**INSTRUCTIONS TO FOLLOW:**
Starting at the first line of the data, print every line up to and including the one with "- **Performance Metrics**: FPS, memória, CPU", but no pictures.

Start of RECORD EXTRACTS

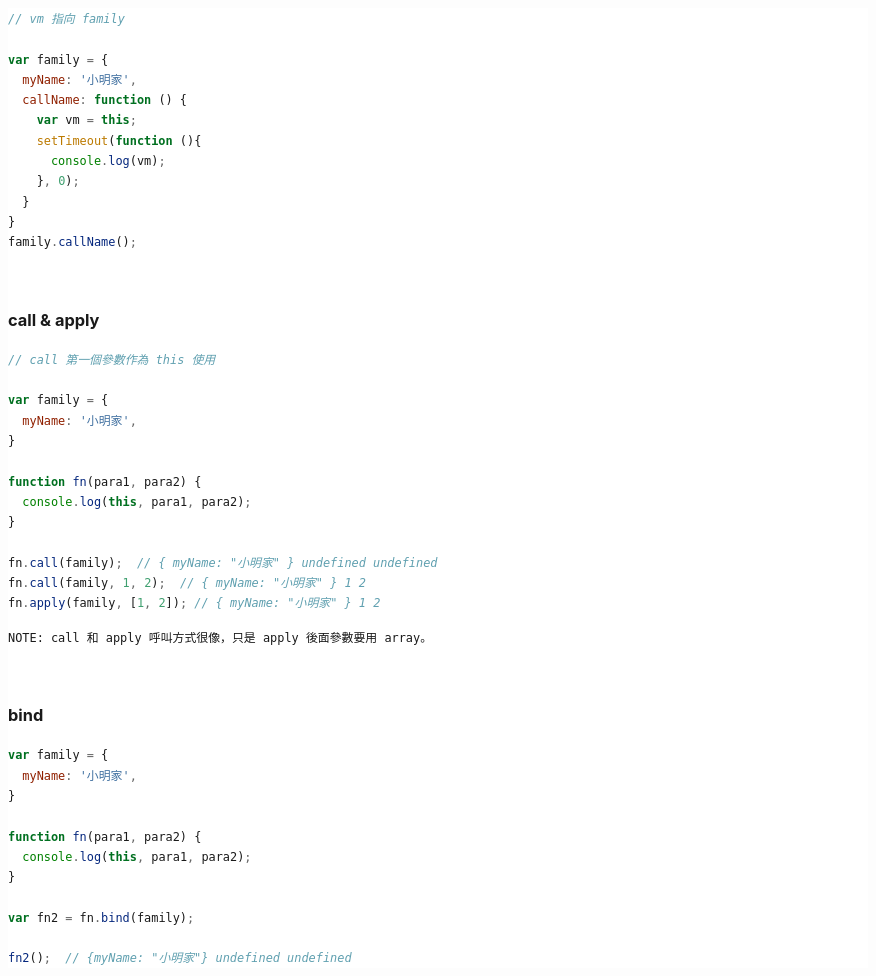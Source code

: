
```js
// vm 指向 family

var family = {
  myName: '小明家',
  callName: function () {
    var vm = this;
    setTimeout(function (){
      console.log(vm);
    }, 0);
  }
}
family.callName();
```

<br>

### call & apply

```js
// call 第一個參數作為 this 使用

var family = {
  myName: '小明家',
}

function fn(para1, para2) {
  console.log(this, para1, para2);
}

fn.call(family);  // { myName: "小明家" } undefined undefined
fn.call(family, 1, 2);  // { myName: "小明家" } 1 2
fn.apply(family, [1, 2]); // { myName: "小明家" } 1 2
```

    NOTE: call 和 apply 呼叫方式很像，只是 apply 後面參數要用 array。

<br>

### bind

```js
var family = {
  myName: '小明家',
}

function fn(para1, para2) {
  console.log(this, para1, para2);
}

var fn2 = fn.bind(family);

fn2();  // {myName: "小明家"} undefined undefined
```

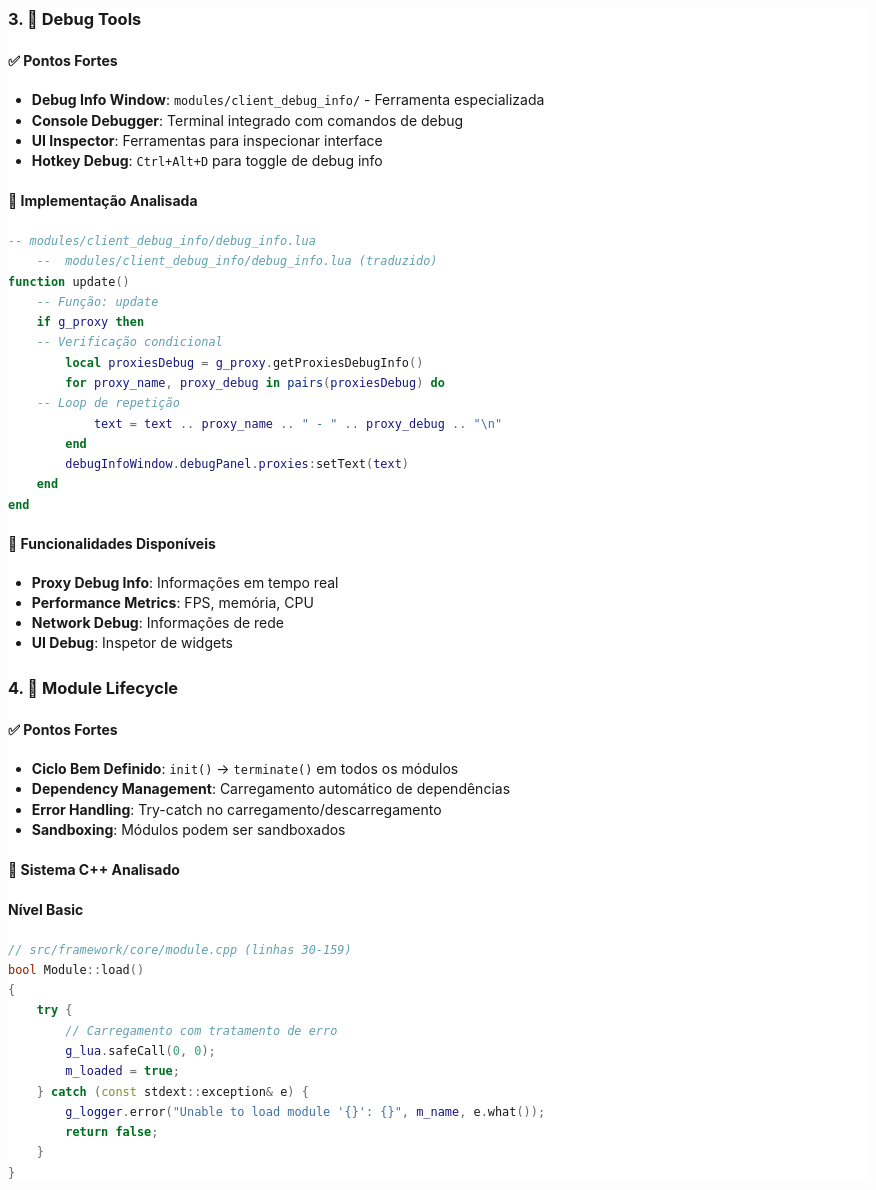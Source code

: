 ### **3. 🔧 Debug Tools**

#### **✅ Pontos Fortes**
- **Debug Info Window**: `modules/client_debug_info/` - Ferramenta especializada
- **Console Debugger**: Terminal integrado com comandos de debug
- **UI Inspector**: Ferramentas para inspecionar interface
- **Hotkey Debug**: `Ctrl+Alt+D` para toggle de debug info

#### **📁 Implementação Analisada**
```lua
-- modules/client_debug_info/debug_info.lua
    --  modules/client_debug_info/debug_info.lua (traduzido)
function update()
    -- Função: update
    if g_proxy then
    -- Verificação condicional
        local proxiesDebug = g_proxy.getProxiesDebugInfo()
        for proxy_name, proxy_debug in pairs(proxiesDebug) do
    -- Loop de repetição
            text = text .. proxy_name .. " - " .. proxy_debug .. "\n"
        end
        debugInfoWindow.debugPanel.proxies:setText(text)
    end
end
```

#### **🎯 Funcionalidades Disponíveis**
- **Proxy Debug Info**: Informações em tempo real
- **Performance Metrics**: FPS, memória, CPU
- **Network Debug**: Informações de rede
- **UI Debug**: Inspetor de widgets

### **4. 🔄 Module Lifecycle**

#### **✅ Pontos Fortes**
- **Ciclo Bem Definido**: `init()` → `terminate()` em todos os módulos
- **Dependency Management**: Carregamento automático de dependências
- **Error Handling**: Try-catch no carregamento/descarregamento
- **Sandboxing**: Módulos podem ser sandboxados

#### **📁 Sistema C++ Analisado**
#### Nível Basic
```cpp
// src/framework/core/module.cpp (linhas 30-159)
bool Module::load()
{
    try {
        // Carregamento com tratamento de erro
        g_lua.safeCall(0, 0);
        m_loaded = true;
    } catch (const stdext::exception& e) {
        g_logger.error("Unable to load module '{}': {}", m_name, e.what());
        return false;
    }
}
```
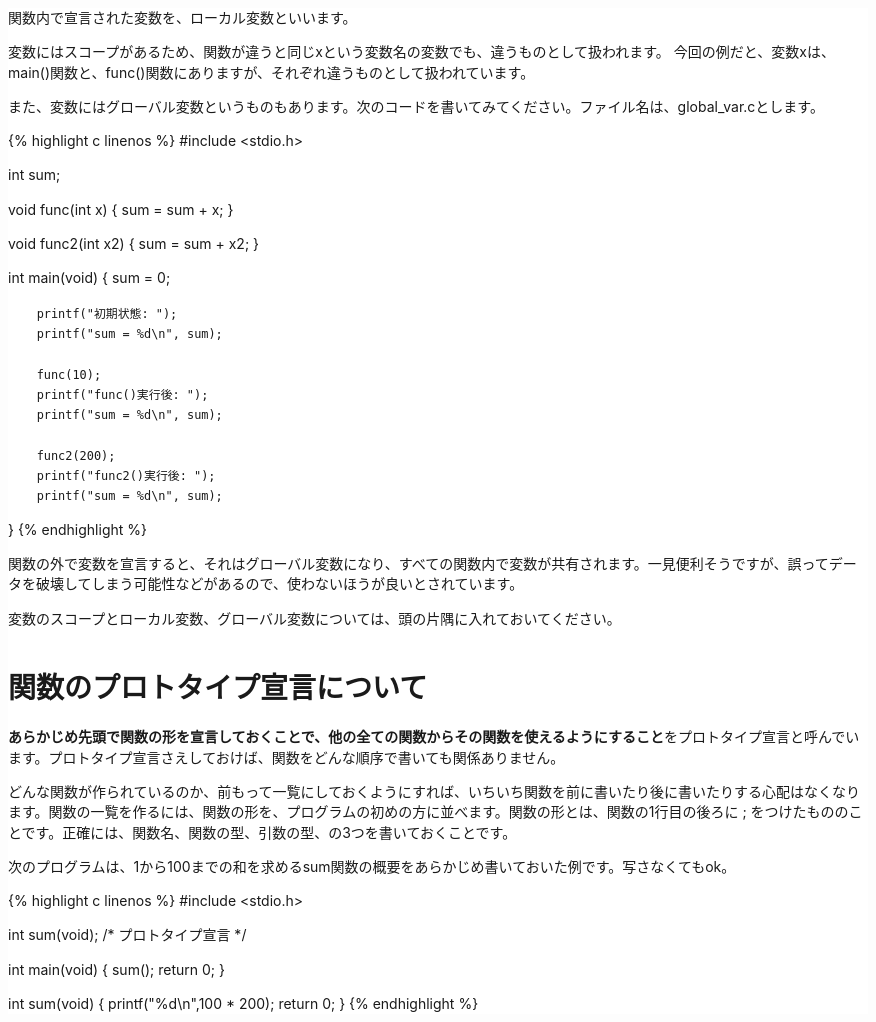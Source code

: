 関数内で宣言された変数を、ローカル変数といいます。

変数にはスコープがあるため、関数が違うと同じxという変数名の変数でも、違うものとして扱われます。
今回の例だと、変数xは、main()関数と、func()関数にありますが、それぞれ違うものとして扱われています。

また、変数にはグローバル変数というものもあります。次のコードを書いてみてください。ファイル名は、global_var.cとします。

{% highlight c linenos %}
#include <stdio.h>

int sum;

void func(int x)
{
        sum = sum + x;
}

void func2(int x2)
{
        sum = sum + x2;
}

int main(void)
{
        sum = 0;

        printf("初期状態: ");
        printf("sum = %d\n", sum);

        func(10);
        printf("func()実行後: ");
        printf("sum = %d\n", sum);

        func2(200);
        printf("func2()実行後: ");
        printf("sum = %d\n", sum);
}
{% endhighlight %}

関数の外で変数を宣言すると、それはグローバル変数になり、すべての関数内で変数が共有されます。一見便利そうですが、誤ってデータを破壊してしまう可能性などがあるので、使わないほうが良いとされています。

変数のスコープとローカル変数、グローバル変数については、頭の片隅に入れておいてください。

# 関数のプロトタイプ宣言について

**あらかじめ先頭で関数の形を宣言しておくことで、他の全ての関数からその関数を使えるようにすること**をプロトタイプ宣言と呼んでいます。プロトタイプ宣言さえしておけば、関数をどんな順序で書いても関係ありません。

どんな関数が作られているのか、前もって一覧にしておくようにすれば、いちいち関数を前に書いたり後に書いたりする心配はなくなります。関数の一覧を作るには、関数の形を、プログラムの初めの方に並べます。関数の形とは、関数の1行目の後ろに ; をつけたもののことです。正確には、関数名、関数の型、引数の型、の3つを書いておくことです。

次のプログラムは、1から100までの和を求めるsum関数の概要をあらかじめ書いておいた例です。写さなくてもok。

{% highlight c linenos %}
#include <stdio.h>

int sum(void);	/* プロトタイプ宣言 */

int main(void)
{
        sum();
	return 0;
}

int sum(void)
{
	printf("%d\n",100 * 200);
	return 0;
}
{% endhighlight %}
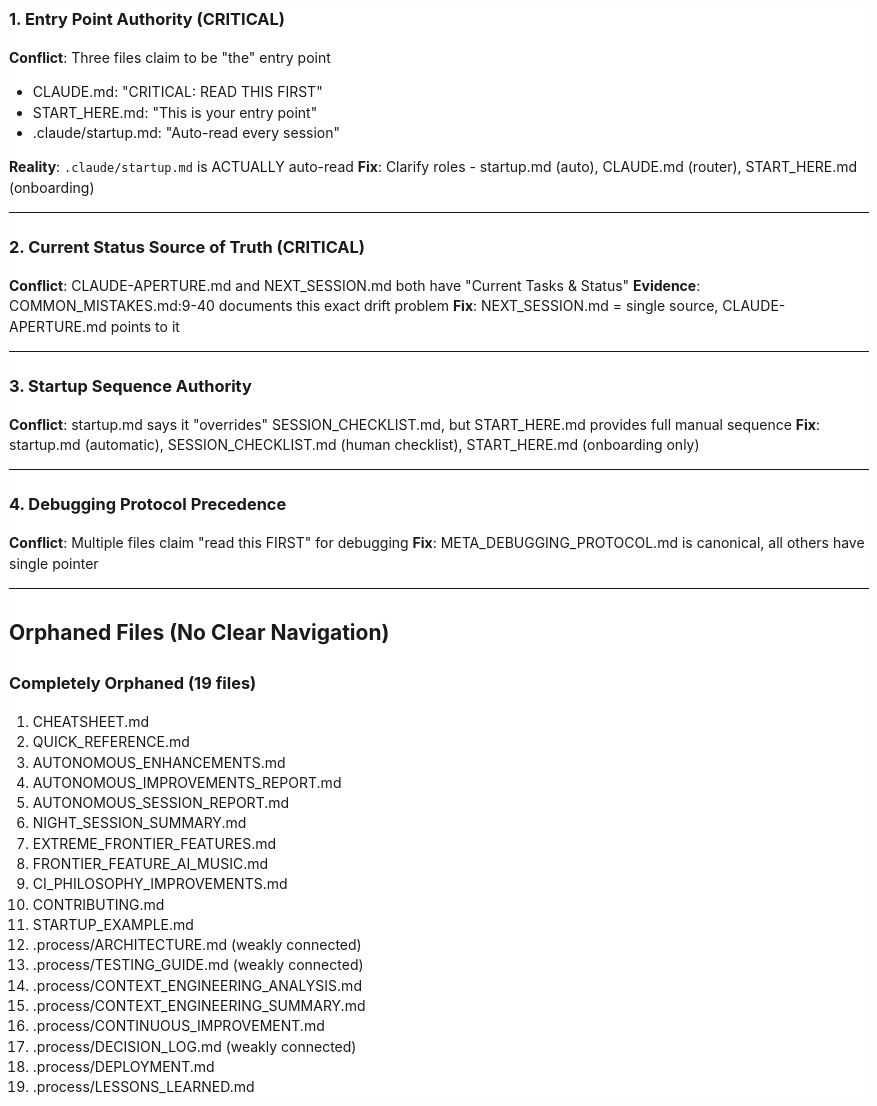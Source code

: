 ### 1. Entry Point Authority (CRITICAL)

**Conflict**: Three files claim to be "the" entry point
- CLAUDE.md: "CRITICAL: READ THIS FIRST"
- START_HERE.md: "This is your entry point"
- .claude/startup.md: "Auto-read every session"

**Reality**: `.claude/startup.md` is ACTUALLY auto-read
**Fix**: Clarify roles - startup.md (auto), CLAUDE.md (router), START_HERE.md (onboarding)

---

### 2. Current Status Source of Truth (CRITICAL)

**Conflict**: CLAUDE-APERTURE.md and NEXT_SESSION.md both have "Current Tasks & Status"
**Evidence**: COMMON_MISTAKES.md:9-40 documents this exact drift problem
**Fix**: NEXT_SESSION.md = single source, CLAUDE-APERTURE.md points to it

---

### 3. Startup Sequence Authority

**Conflict**: startup.md says it "overrides" SESSION_CHECKLIST.md, but START_HERE.md provides full manual sequence
**Fix**: startup.md (automatic), SESSION_CHECKLIST.md (human checklist), START_HERE.md (onboarding only)

---

### 4. Debugging Protocol Precedence

**Conflict**: Multiple files claim "read this FIRST" for debugging
**Fix**: META_DEBUGGING_PROTOCOL.md is canonical, all others have single pointer

---

## Orphaned Files (No Clear Navigation)

### Completely Orphaned (19 files)

1. CHEATSHEET.md
2. QUICK_REFERENCE.md
3. AUTONOMOUS_ENHANCEMENTS.md
4. AUTONOMOUS_IMPROVEMENTS_REPORT.md
5. AUTONOMOUS_SESSION_REPORT.md
6. NIGHT_SESSION_SUMMARY.md
7. EXTREME_FRONTIER_FEATURES.md
8. FRONTIER_FEATURE_AI_MUSIC.md
9. CI_PHILOSOPHY_IMPROVEMENTS.md
10. CONTRIBUTING.md
11. STARTUP_EXAMPLE.md
12. .process/ARCHITECTURE.md (weakly connected)
13. .process/TESTING_GUIDE.md (weakly connected)
14. .process/CONTEXT_ENGINEERING_ANALYSIS.md
15. .process/CONTEXT_ENGINEERING_SUMMARY.md
16. .process/CONTINUOUS_IMPROVEMENT.md
17. .process/DECISION_LOG.md (weakly connected)
18. .process/DEPLOYMENT.md
19. .process/LESSONS_LEARNED.md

End of RECORD EXTRACTS

**ANSWER BELOW:**
Source code

:
```js
// vm 指向 family

var family = {
  myName: '小明家',
  callName: function () {
    var vm = this;
    setTimeout(function (){
      console.log(vm);
    }, 0);
  }
}
family.callName();
```

<br>

### call & apply

```js
// call 第一個參數作為 this 使用

var family = {
  myName: '小明家',
}

function fn(para1, para2) {
  console.log(this, para1, para2);
}

fn.call(family);  // { myName: "小明家" } undefined undefined
fn.call(family, 1, 2);  // { myName: "小明家" } 1 2
fn.apply(family, [1, 2]); // { myName: "小明家" } 1 2
```

    NOTE: call 和 apply 呼叫方式很像，只是 apply 後面參數要用 array。

<br>

### bind

```js
var family = {
  myName: '小明家',
}

function fn(para1, para2) {
  console.log(this, para1, para2);
}

var fn2 = fn.bind(family);

fn2();  // {myName: "小明家"} undefined undefined
```

Source code

: ### **3. 🔧 Debug Tools**

#### **✅ Pontos Fortes**
- **Debug Info Window**: `modules/client_debug_info/` - Ferramenta especializada
- **Console Debugger**: Terminal integrado com comandos de debug
- **UI Inspector**: Ferramentas para inspecionar interface
- **Hotkey Debug**: `Ctrl+Alt+D` para toggle de debug info

#### **📁 Implementação Analisada**
```lua
-- modules/client_debug_info/debug_info.lua
    --  modules/client_debug_info/debug_info.lua (traduzido)
function update()
    -- Função: update
    if g_proxy then
    -- Verificação condicional
        local proxiesDebug = g_proxy.getProxiesDebugInfo()
        for proxy_name, proxy_debug in pairs(proxiesDebug) do
    -- Loop de repetição
            text = text .. proxy_name .. " - " .. proxy_debug .. "\n"
        end
        debugInfoWindow.debugPanel.proxies:setText(text)
    end
end
```

#### **🎯 Funcionalidades Disponíveis**
- **Proxy Debug Info**: Informações em tempo real
- **Performance Metrics**: FPS, memória, CPU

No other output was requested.